In 2001, Stephen Wroe described Maximucinus muirheadae as a new genus and species of thylacinid based on these fossil remains. The generic epithet, Maximucinus, is a combination of the Latin word "maximus", meaning large, and the Greek word "kynos", meaning dog. The specific name was chosen to honour fellow researcher Jeanette Muirhead, in recognition for her contributions towards the study of fossil thylacinids.

==Description==
The single known tooth, a right upper molar, is large, with a maximum length of 11.2 mm (0.4 in) and maximum width of 9.1 mm (0.36 in). It has a triangular outline in occlusal view (looking onto the tooth). The metacone is the largest cusp, while the protocone is the smallest. Stylar cusp B and D are well-developed and compressed laterally (from side-to-side), whereas stylar cusp C and E are absent. The largest shearing crest is the postmetacrista, followed by the premetacrista, preparacrista and postparacrista. The anterior cingulum is continuous with the preparacrista, a crest that extends from the metacone and towards the front of the tooth, but a weakly developed notch separates the cingulum from the parastyle. A very small protoconule and metaconule are present in the vicinity of the protocone and metacone, respectively.

Maximucinus is a large thylacinid, comparable in size to small Tasmanian tigers, with an estimated body weight of 18 kg (40 lbs).

==Classification==
In 2001, Maximucinus was recognised as a member of Thylacinidae. In their 2014 description of additional Thylacinus potens material, Adam Yates compiled a new phylogenetic matrix derived from several past analyses. Maximucinus was placed in an unresolved polytomy with Wabulacinus ridei, Thylacinus macknessi and a clade containing all other Thylacinus species. These results are displayed in the cladogram below:

==Paleobiology==
Maximucinus is known from Ringtail Site at the Riversleigh World Heritage Area, which was radiometrically dated to ~14.2-12.9 million years ago and therefore corresponds to the Middle Miocene. The locality may have formed under low-energy fluvial conditions, such as a tufa barrage pond, and accumulated over a period of time. Various factors like the high number of arboreal taxa, overall species richness and the presence of certain rainforest taxa suggests that a lowland rainforest environment was present at the site.

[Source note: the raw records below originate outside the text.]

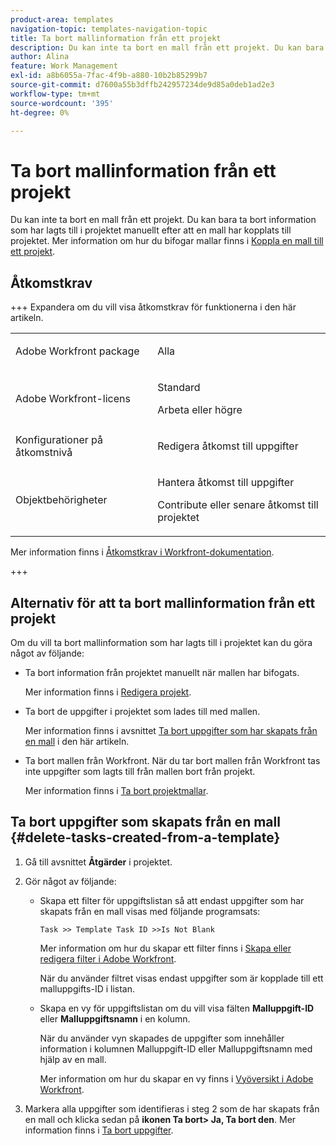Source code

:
 ```yaml
---
product-area: templates
navigation-topic: templates-navigation-topic
title: Ta bort mallinformation från ett projekt
description: Du kan inte ta bort en mall från ett projekt. Du kan bara ta bort information som har lagts till i projektet manuellt efter att en mall har kopplats till projektet. Mer information om hur du bifogar mallar finns i Bifoga en mall till ett projekt.
author: Alina
feature: Work Management
exl-id: a8b6055a-7fac-4f9b-a880-10b2b85299b7
source-git-commit: d7600a55b3dffb242957234de9d85a0deb1ad2e3
workflow-type: tm+mt
source-wordcount: '395'
ht-degree: 0%

---
```


# Ta bort mallinformation från ett projekt

Du kan inte ta bort en mall från ett projekt. Du kan bara ta bort information som har lagts till i projektet manuellt efter att en mall har kopplats till projektet. Mer information om hur du bifogar mallar finns i [Koppla en mall till ett projekt](../../../manage-work/projects/create-and-manage-templates/attach-template-to-project.md).

## Åtkomstkrav

+++ Expandera om du vill visa åtkomstkrav för funktionerna i den här artikeln. 

<table style="table-layout:auto"> 
 <col> 
 <col> 
 <tbody> 
  <tr> 
   <td role="rowheader">Adobe Workfront package</td> 
   <td> <p>Alla</p> </td> 
  </tr> 
  <tr> 
   <td role="rowheader">Adobe Workfront-licens</td> 
   <td> <p>Standard</p>
   <p>Arbeta eller högre</p> </td> 
  </tr> 
  <tr> 
   <td role="rowheader">Konfigurationer på åtkomstnivå</td> 
   <td> <p>Redigera åtkomst till uppgifter</p>  </td> 
  </tr> 
  <tr> 
   <td role="rowheader">Objektbehörigheter</td> 
   <td> <p>Hantera åtkomst till uppgifter </p> <p>Contribute eller senare åtkomst till projektet</p>  </td> 
  </tr> 
 </tbody> 
</table>

Mer information finns i [Åtkomstkrav i Workfront-dokumentation](/help/quicksilver/administration-and-setup/add-users/access-levels-and-object-permissions/access-level-requirements-in-documentation.md).

+++

<!--Old:

<table style="table-layout:auto"> 
 <col> 
 <col> 
 <tbody> 
  <tr> 
   <td role="rowheader">Adobe Workfront plan</td> 
   <td> <p>Any</p> </td> 
  </tr> 
  <tr> 
   <td role="rowheader">Adobe Workfront license*</td> 
   <td> <p>New: Standard</p>
   <p>Current: Work or higher</p> </td> 
  </tr> 
  <tr> 
   <td role="rowheader">Access level configurations</td> 
   <td> <p>Edit access to Tasks</p>  </td> 
  </tr> 
  <tr> 
   <td role="rowheader">Object permissions</td> 
   <td> <p>Manage access to tasks </p> <p>Contribute or higher access to the project </p>  </td> 
  </tr> 
 </tbody> 
</table>-->

## Alternativ för att ta bort mallinformation från ett projekt

Om du vill ta bort mallinformation som har lagts till i projektet kan du göra något av följande:

* Ta bort information från projektet manuellt när mallen har bifogats.

  Mer information finns i [Redigera projekt](../../../manage-work/projects/manage-projects/edit-projects.md).

* Ta bort de uppgifter i projektet som lades till med mallen.

  Mer information finns i avsnittet [Ta bort uppgifter som har skapats från en mall](#delete-tasks-created-from-a-template) i den här artikeln.

* Ta bort mallen från Workfront. När du tar bort mallen från Workfront tas inte uppgifter som lagts till från mallen bort från projekt.

  Mer information finns i [Ta bort projektmallar](../../../manage-work/projects/create-and-manage-templates/delete-templates.md).

## Ta bort uppgifter som skapats från en mall {#delete-tasks-created-from-a-template}

1. Gå till avsnittet **Åtgärder** i projektet.
1. Gör något av följande:

   * Skapa ett filter för uppgiftslistan så att endast uppgifter som har skapats från en mall visas med följande programsats:

     ```
     Task >> Template Task ID >>Is Not Blank
     ```

     Mer information om hur du skapar ett filter finns i [Skapa eller redigera filter i Adobe Workfront](../../../reports-and-dashboards/reports/reporting-elements/create-filters.md).

     När du använder filtret visas endast uppgifter som är kopplade till ett malluppgifts-ID i listan.

   * Skapa en vy för uppgiftslistan om du vill visa fälten **Malluppgift-ID** eller **Malluppgiftsnamn** i en kolumn.

     När du använder vyn skapades de uppgifter som innehåller information i kolumnen Malluppgift-ID eller Malluppgiftsnamn med hjälp av en mall.

     Mer information om hur du skapar en vy finns i [Vyöversikt i Adobe Workfront](../../../reports-and-dashboards/reports/reporting-elements/views-overview.md).

1. Markera alla uppgifter som identifieras i steg 2 som de har skapats från en mall och klicka sedan på **ikonen Ta bort**&#x200B;**> Ja, Ta bort den**. Mer information finns i [Ta bort uppgifter](../../../manage-work/tasks/manage-tasks/delete-tasks.md).
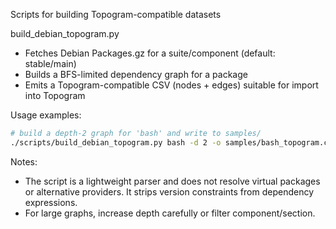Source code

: Scripts for building Topogram-compatible datasets

build_debian_topogram.py
- Fetches Debian Packages.gz for a suite/component (default: stable/main)
- Builds a BFS-limited dependency graph for a package
- Emits a Topogram-compatible CSV (nodes + edges) suitable for import into Topogram

Usage examples:

```bash
# build a depth-2 graph for 'bash' and write to samples/
./scripts/build_debian_topogram.py bash -d 2 -o samples/bash_topogram.csv
```

Notes:
- The script is a lightweight parser and does not resolve virtual packages or
  alternative providers. It strips version constraints from dependency expressions.
- For large graphs, increase depth carefully or filter component/section.
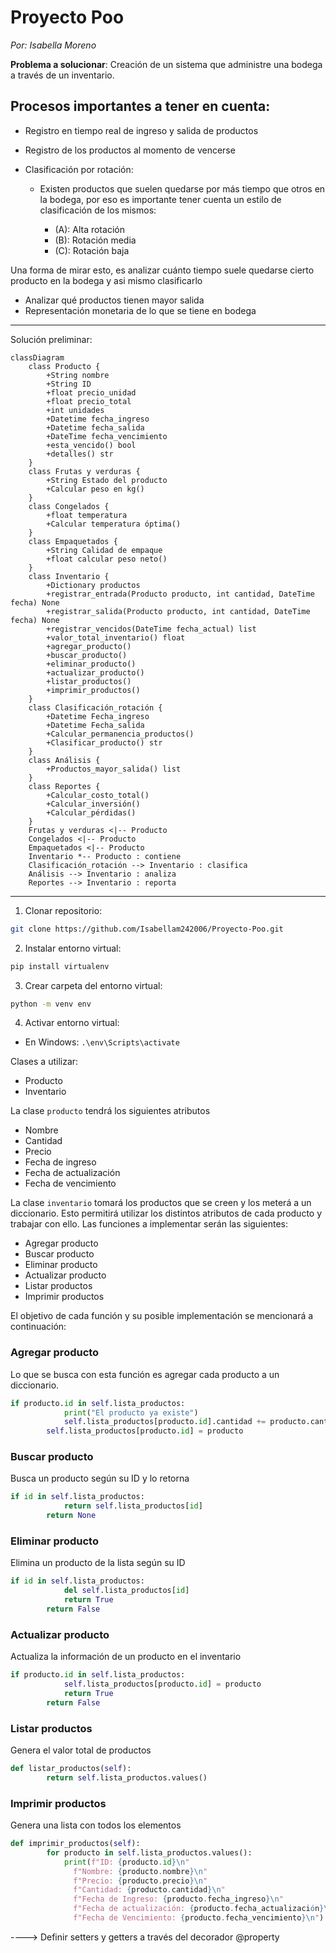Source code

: # Proyecto Poo
*Por: Isabella Moreno*

**Problema a solucionar**: Creación de un sistema que administre una bodega a través de un inventario.

## Procesos importantes a tener en cuenta:

- Registro en tiempo real de ingreso y salida de productos
- Registro de los productos al momento de vencerse
- Clasificación por rotación:
   
   - Existen productos que suelen quedarse por más tiempo que otros en la bodega, por eso es importante tener cuenta un estilo de clasificación de los mismos:
     
      - (A): Alta rotación
      - (B): Rotación media
      - (C): Rotación baja

 Una forma de mirar esto, es analizar cuánto tiempo suele quedarse cierto producto en la bodega y asi mismo clasificarlo

- Analizar qué productos tienen mayor salida
- Representación monetaria de lo que se tiene en bodega

- - - - - - - - - - - - - - - - - - - - - - - - - -   - -
Solución preliminar:
```mermaid
classDiagram
    class Producto {
        +String nombre
        +String ID
        +float precio_unidad
        +float precio_total
        +int unidades
        +Datetime fecha_ingreso
        +Datetime fecha_salida
        +DateTime fecha_vencimiento
        +esta_vencido() bool
        +detalles() str
    }
    class Frutas y verduras {
        +String Estado del producto
        +Calcular peso en kg()
    }
    class Congelados {
        +float temperatura
        +Calcular temperatura óptima()
    }
    class Empaquetados {
        +String Calidad de empaque
        +float calcular peso neto()
    }
    class Inventario {
        +Dictionary productos
        +registrar_entrada(Producto producto, int cantidad, DateTime fecha) None
        +registrar_salida(Producto producto, int cantidad, DateTime fecha) None
        +registrar_vencidos(DateTime fecha_actual) list
        +valor_total_inventario() float
        +agregar_producto()
        +buscar_producto()
        +eliminar_producto()
        +actualizar_producto()
        +listar_productos() 
        +imprimir_productos()
    }
    class Clasificación_rotación {
        +Datetime Fecha_ingreso
        +Datetime Fecha_salida
        +Calcular_permanencia_productos()
        +Clasificar_producto() str
    }
    class Análisis {
        +Productos_mayor_salida() list
    }
    class Reportes {
        +Calcular_costo_total()
        +Calcular_inversión()
        +Calcular_pérdidas()
    }
    Frutas y verduras <|-- Producto
    Congelados <|-- Producto
    Empaquetados <|-- Producto
    Inventario *-- Producto : contiene
    Clasificación_rotación --> Inventario : clasifica
    Análisis --> Inventario : analiza
    Reportes --> Inventario : reporta
```

- - - - - - - - - - - - - - - - - -

1. Clonar repositorio:
```bash
git clone https://github.com/Isabellam242006/Proyecto-Poo.git
```

2. Instalar entorno virtual:

```bash
pip install virtualenv
```

3. Crear carpeta del entorno virtual:
```bash
python -m venv env
```

4. Activar entorno virtual:
- En Windows: `.\env\Scripts\activate`

  
Clases a utilizar:
- Producto
- Inventario

La clase ```producto``` tendrá los siguientes atributos
- Nombre
- Cantidad
- Precio
- Fecha de ingreso
- Fecha de actualización
- Fecha de vencimiento

La clase ```inventario``` tomará los productos que se creen y los meterá a un diccionario. Esto permitirá utilizar los distintos atributos de cada producto y trabajar con ello. Las funciones a implementar serán las siguientes:
- Agregar producto
- Buscar producto
- Eliminar producto
- Actualizar producto
- Listar productos
- Imprimir productos

El objetivo de cada función y su posible implementación se mencionará a continuación:

### Agregar producto

Lo que se busca con esta función es agregar cada producto a un diccionario.

```python
if producto.id in self.lista_productos:
            print("El producto ya existe")
            self.lista_productos[producto.id].cantidad += producto.cantidad
        self.lista_productos[producto.id] = producto
```

### Buscar producto 

Busca un producto según su ID y lo retorna
```python
if id in self.lista_productos:
            return self.lista_productos[id]
        return None
```

### Eliminar producto

Elimina un producto de la lista según su ID
```python
if id in self.lista_productos:
            del self.lista_productos[id]
            return True
        return False
```

### Actualizar producto

Actualiza la información de un producto en el inventario
```python
if producto.id in self.lista_productos:
            self.lista_productos[producto.id] = producto
            return True
        return False
```
### Listar productos
Genera el valor total de productos
```python
def listar_productos(self):
        return self.lista_productos.values()
```

### Imprimir productos
Genera una lista con todos los elementos
```python
def imprimir_productos(self):
        for producto in self.lista_productos.values():
            print(f"ID: {producto.id}\n"
              f"Nombre: {producto.nombre}\n"
              f"Precio: {producto.precio}\n"
              f"Cantidad: {producto.cantidad}\n"
              f"Fecha de Ingreso: {producto.fecha_ingreso}\n"
              f"Fecha de actualización: {producto.fecha_actualización}\n"
              f"Fecha de Vencimiento: {producto.fecha_vencimiento}\n")
```
----> Definir setters y getters a través del decorador @property
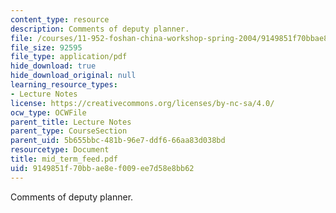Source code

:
 ```yaml
---
content_type: resource
description: Comments of deputy planner.
file: /courses/11-952-foshan-china-workshop-spring-2004/9149851f70bbae8ef009ee7d58e8bb62_mid_term_feed.pdf
file_size: 92595
file_type: application/pdf
hide_download: true
hide_download_original: null
learning_resource_types:
- Lecture Notes
license: https://creativecommons.org/licenses/by-nc-sa/4.0/
ocw_type: OCWFile
parent_title: Lecture Notes
parent_type: CourseSection
parent_uid: 5b655bbc-481b-96e7-ddf6-66aa83d038bd
resourcetype: Document
title: mid_term_feed.pdf
uid: 9149851f-70bb-ae8e-f009-ee7d58e8bb62
---
```

Comments of deputy planner.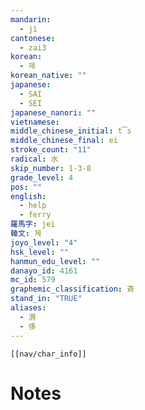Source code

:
 ```yaml
---
mandarin:
  - jì
cantonese:
  - zai3
korean:
  - 제
korean_native: ""
japanese:
  - SAI
  - SEI
japanese_nanori: ""
vietnamese:
middle_chinese_initial: t͡s
middle_chinese_final: ei
stroke_count: "11"
radical: 水
skip_number: 1-3-8
grade_level: 4
pos: ""
english:
  - help
  - ferry
羅馬字: jei
韓文: 제
joyo_level: "4"
hsk_level: ""
hanmun_edu_level: ""
danayo_id: 4161
mc_id: 579
graphemic_classification: 斉
stand_in: "TRUE"
aliases:
  - 濟
  - 侈
---
```

```meta-bind-embed
[[nav/char_info]]
```

# Notes
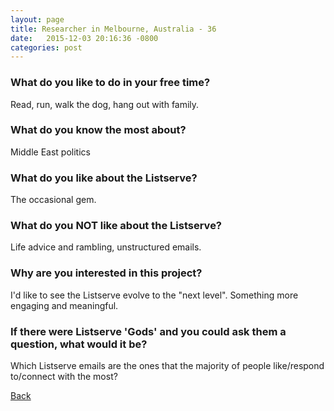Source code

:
 ```yaml
---
layout: page
title: Researcher in Melbourne, Australia - 36
date:   2015-12-03 20:16:36 -0800
categories: post
---
```


### What do you like to do in your free time?
<p>Read, run, walk the dog, hang out with family.</p>

### What do you know the most about?
<p>Middle East politics</p>

### What do you like about the Listserve?
<p>The occasional gem.</p>

### What do you NOT like about the Listserve?
<p>Life advice and rambling, unstructured emails.</p>

### Why are you interested in this project?
<p>I'd like to see the Listserve evolve to the "next level". Something more engaging and meaningful.</p>

### If there were Listserve 'Gods' and you could ask them a question, what would it be?
<p>Which Listserve emails are the ones that the majority of people like/respond to/connect with the most?</p>

[Back][1]

[1]: /responders/all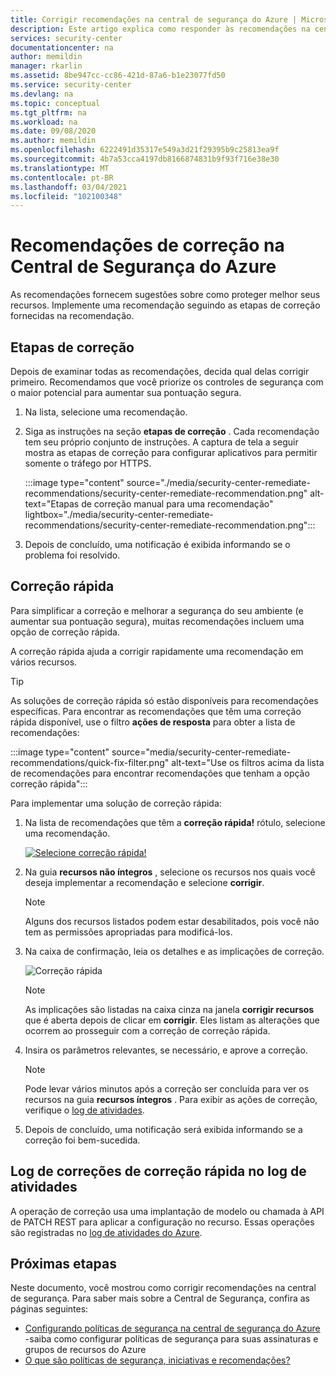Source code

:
 ```yaml
---
title: Corrigir recomendações na central de segurança do Azure | Microsoft Docs
description: Este artigo explica como responder às recomendações na central de segurança do Azure para proteger seus recursos e satisfazer as políticas de segurança.
services: security-center
documentationcenter: na
author: memildin
manager: rkarlin
ms.assetid: 8be947cc-cc86-421d-87a6-b1e23077fd50
ms.service: security-center
ms.devlang: na
ms.topic: conceptual
ms.tgt_pltfrm: na
ms.workload: na
ms.date: 09/08/2020
ms.author: memildin
ms.openlocfilehash: 6222491d35317e549a3d21f29395b9c25813ea9f
ms.sourcegitcommit: 4b7a53cca4197db8166874831b9f93f716e38e30
ms.translationtype: MT
ms.contentlocale: pt-BR
ms.lasthandoff: 03/04/2021
ms.locfileid: "102100348"
---
```

# <a name="remediate-recommendations-in-azure-security-center"></a>Recomendações de correção na Central de Segurança do Azure

As recomendações fornecem sugestões sobre como proteger melhor seus recursos. Implemente uma recomendação seguindo as etapas de correção fornecidas na recomendação.

## <a name="remediation-steps"></a>Etapas de correção <a name="remediation-steps"></a>

Depois de examinar todas as recomendações, decida qual delas corrigir primeiro. Recomendamos que você priorize os controles de segurança com o maior potencial para aumentar sua pontuação segura.

1. Na lista, selecione uma recomendação.

1. Siga as instruções na seção **etapas de correção** . Cada recomendação tem seu próprio conjunto de instruções. A captura de tela a seguir mostra as etapas de correção para configurar aplicativos para permitir somente o tráfego por HTTPS.

    :::image type="content" source="./media/security-center-remediate-recommendations/security-center-remediate-recommendation.png" alt-text="Etapas de correção manual para uma recomendação" lightbox="./media/security-center-remediate-recommendations/security-center-remediate-recommendation.png":::

1. Depois de concluído, uma notificação é exibida informando se o problema foi resolvido.

## <a name="quick-fix-remediation"></a>Correção rápida

Para simplificar a correção e melhorar a segurança do seu ambiente (e aumentar sua pontuação segura), muitas recomendações incluem uma opção de correção rápida.

A correção rápida ajuda a corrigir rapidamente uma recomendação em vários recursos.

> [!TIP]
> As soluções de correção rápida só estão disponíveis para recomendações específicas. Para encontrar as recomendações que têm uma correção rápida disponível, use o filtro **ações de resposta** para obter a lista de recomendações:
> 
> :::image type="content" source="media/security-center-remediate-recommendations/quick-fix-filter.png" alt-text="Use os filtros acima da lista de recomendações para encontrar recomendações que tenham a opção correção rápida":::

Para implementar uma solução de correção rápida:

1. Na lista de recomendações que têm a **correção rápida!** rótulo, selecione uma recomendação.

    [![Selecione correção rápida!](media/security-center-remediate-recommendations/security-center-quick-fix-select.png)](media/security-center-remediate-recommendations/security-center-quick-fix-select.png#lightbox)

1. Na guia **recursos não íntegros** , selecione os recursos nos quais você deseja implementar a recomendação e selecione **corrigir**.

    > [!NOTE]
    > Alguns dos recursos listados podem estar desabilitados, pois você não tem as permissões apropriadas para modificá-los.

1. Na caixa de confirmação, leia os detalhes e as implicações de correção.

    ![Correção rápida](./media/security-center-remediate-recommendations/security-center-quick-fix-view.png)

    > [!NOTE]
    > As implicações são listadas na caixa cinza na janela **corrigir recursos** que é aberta depois de clicar em **corrigir**. Eles listam as alterações que ocorrem ao prosseguir com a correção de correção rápida.

1. Insira os parâmetros relevantes, se necessário, e aprove a correção.

    > [!NOTE]
    > Pode levar vários minutos após a correção ser concluída para ver os recursos na guia **recursos íntegros** . Para exibir as ações de correção, verifique o [log de atividades](#activity-log).

1. Depois de concluído, uma notificação será exibida informando se a correção foi bem-sucedida.

## <a name="quick-fix-remediation-logging-in-the-activity-log"></a>Log de correções de correção rápida no log de atividades <a name="activity-log"></a>

A operação de correção usa uma implantação de modelo ou chamada à API de PATCH REST para aplicar a configuração no recurso. Essas operações são registradas no [log de atividades do Azure](../azure-resource-manager/management/view-activity-logs.md).


## <a name="next-steps"></a>Próximas etapas

Neste documento, você mostrou como corrigir recomendações na central de segurança. Para saber mais sobre a Central de Segurança, confira as páginas seguintes:

* [Configurando políticas de segurança na central de segurança do Azure](tutorial-security-policy.md) -saiba como configurar políticas de segurança para suas assinaturas e grupos de recursos do Azure
* [O que são políticas de segurança, iniciativas e recomendações?](security-policy-concept.md)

Animals that lived alongside Maximucinus include the monotreme Obdurodon dicksoni; the diprotodontid Nimbadon lavarackorum; the pygmy possum Burramys brutyi; the ringtail possum Marlu kutjamarpensis; the rail Australlus disneyi; the mekosuchine crocodiles Trilophosuchus rackhami and Mekosuchus sanderi; the turtles Wabanbara ringtailensis, Pseudemydura sp. and ?Emydura sp.; and the agamid lizard Sulcatidens quadratus.

===Diet and feeding===
The upper molar of Maximucinus shows some specialisations towards hypercarnivory (i.e. reduced protoconule and metaconule cusps), but was notably less specialised than that of more derived thylacinids as it still retains well-developed stylar cusps.